The centerpiece of our meal was a Hare dish, consisting of Ichiju Nanasai to Hassai – one soup and seven or eight dishes. While the typical Washoku format is Ichiju Sansai, meaning one soup and three dishes, during special Hare occasions, we add more side dishes to the meal.


In the past, these parties used to last all night, continuing until sunrise. The name Himachi itself means “waiting for the next day,” signifying the commitment to carry the festivities into the next morning. Nowadays, these gatherings are more concise, typically concluding around 9 pm.


This glimpse into rural Japanese life is quite distinct from city living. Neighborhood associations host numerous events throughout the year, fostering a sense of community similar to the Moai tradition in Okinawa, as described in Dan Buettner’s new Netflix documentary, “Live to 100: Secrets of the Blue Zones.” While the styles may differ, the strong sense of community ties is prevalent across Japan.


Have you had a chance to catch this exciting new Netflix series? It offers fascinating insights. If you have access to Netflix, I highly recommend giving it a watch.

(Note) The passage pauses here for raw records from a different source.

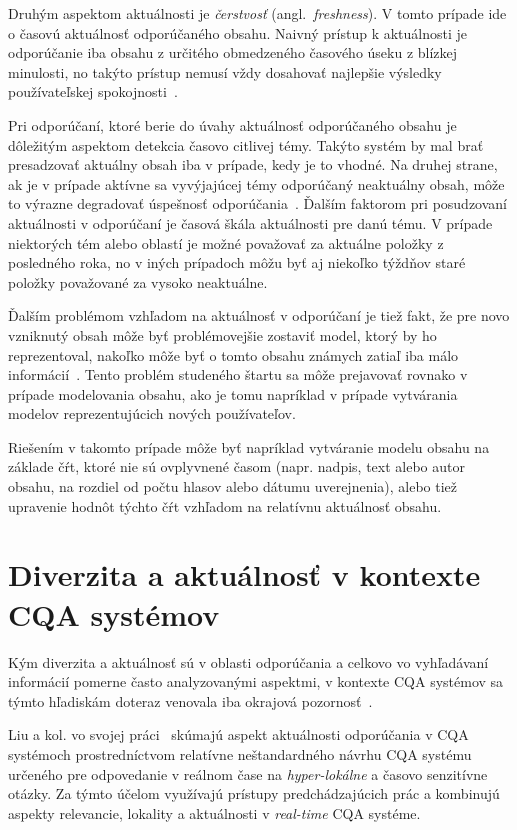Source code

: Druhým aspektom aktuálnosti je \emph{čerstvosť} (angl.~\emph{freshness}). V tomto prípade ide o časovú aktuálnosť odporúčaného
obsahu. Naivný prístup k aktuálnosti je odporúčanie iba obsahu z určitého obmedzeného časového úseku z blízkej minulosti,
no takýto prístup nemusí vždy dosahovať najlepšie výsledky používateľskej spokojnosti~\cite{Szpektor2013}.

Pri odporúčaní, ktoré berie do úvahy aktuálnosť odporúčaného obsahu je dôležitým aspektom detekcia časovo citlivej témy.
Takýto systém by mal brať presadzovať aktuálny obsah iba v prípade, kedy je to vhodné. Na druhej strane, ak je v prípade
aktívne sa vyvýjajúcej témy odporúčaný neaktuálny obsah, môže to výrazne degradovať úspešnosť odporúčania~\cite{Dong2010}.
Ďalším faktorom pri posudzovaní aktuálnosti v odporúčaní je časová škála aktuálnosti pre danú tému.
V prípade niektorých tém alebo oblastí je možné považovať za aktuálne položky z posledného roka, no v iných prípadoch
môžu byť aj niekoľko týždňov staré položky považované za vysoko neaktuálne.

Ďalším problémom vzhľadom na aktuálnosť v odporúčaní je tiež fakt, že pre novo vzniknutý obsah môže byť problémovejšie
zostaviť model, ktorý by ho reprezentoval, nakoľko môže byť o tomto obsahu známych zatiaľ iba málo informácií~\cite{Dong2010TW}.
Tento problém studeného štartu sa môže prejavovať rovnako v prípade modelovania obsahu, ako je tomu napríklad v prípade
vytvárania modelov reprezentujúcich nových používateľov.

Riešením v takomto prípade môže byť napríklad vytváranie modelu
obsahu na základe čŕt, ktoré nie sú ovplyvnené časom (napr. nadpis, text alebo autor obsahu, na rozdiel od počtu hlasov
alebo dátumu uverejnenia), alebo tiež upravenie hodnôt týchto čŕt vzhľadom na relatívnu aktuálnosť obsahu.


\section{Diverzita a aktuálnosť v kontexte CQA systémov}

Kým diverzita a aktuálnosť sú v oblasti odporúčania a celkovo vo vyhľadávaní informácií pomerne často analyzovanými aspektmi,
v kontexte CQA systémov sa týmto hľadiskám doteraz venovala iba okrajová pozornosť~\cite{Srba2016}.

Liu a kol. vo svojej práci~\cite{Liu2015} skúmajú aspekt aktuálnosti odporúčania v CQA systémoch prostredníctvom
relatívne neštandardného návrhu CQA systému určeného pre odpovedanie v reálnom čase na \emph{hyper-lokálne} a časovo senzitívne
otázky. Za týmto účelom využívajú prístupy predchádzajúcich prác a kombinujú aspekty relevancie, lokality a aktuálnosti
v \emph{real-time} CQA systéme.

Inspired by this exploration of longevity and community, I’ve started a series titled “Live to 120: Secrets of the Modern-Day Japanese Blue Zones.” This venture was prompted by my recent junior high school reunion in Nagano, where the reality of turning 61 hit home. Our discussions revolved around our age and the realization that some of us may not be present at our next reunion, slated for when we turn 70.


This heartfelt conversation unfolded among 61-year-olds from Shiga and Nagano, two of Japan’s longest-lived prefectures. It’s important to understand that blue zones are not magical lands where you automatically live longer. Regardless of your location, it’s your lifestyle choices that ultimately determine your longevity. With this in mind, I felt compelled to offer a fresh perspective on blue zones – one that faces reality and explores the true secrets to our health and longevity.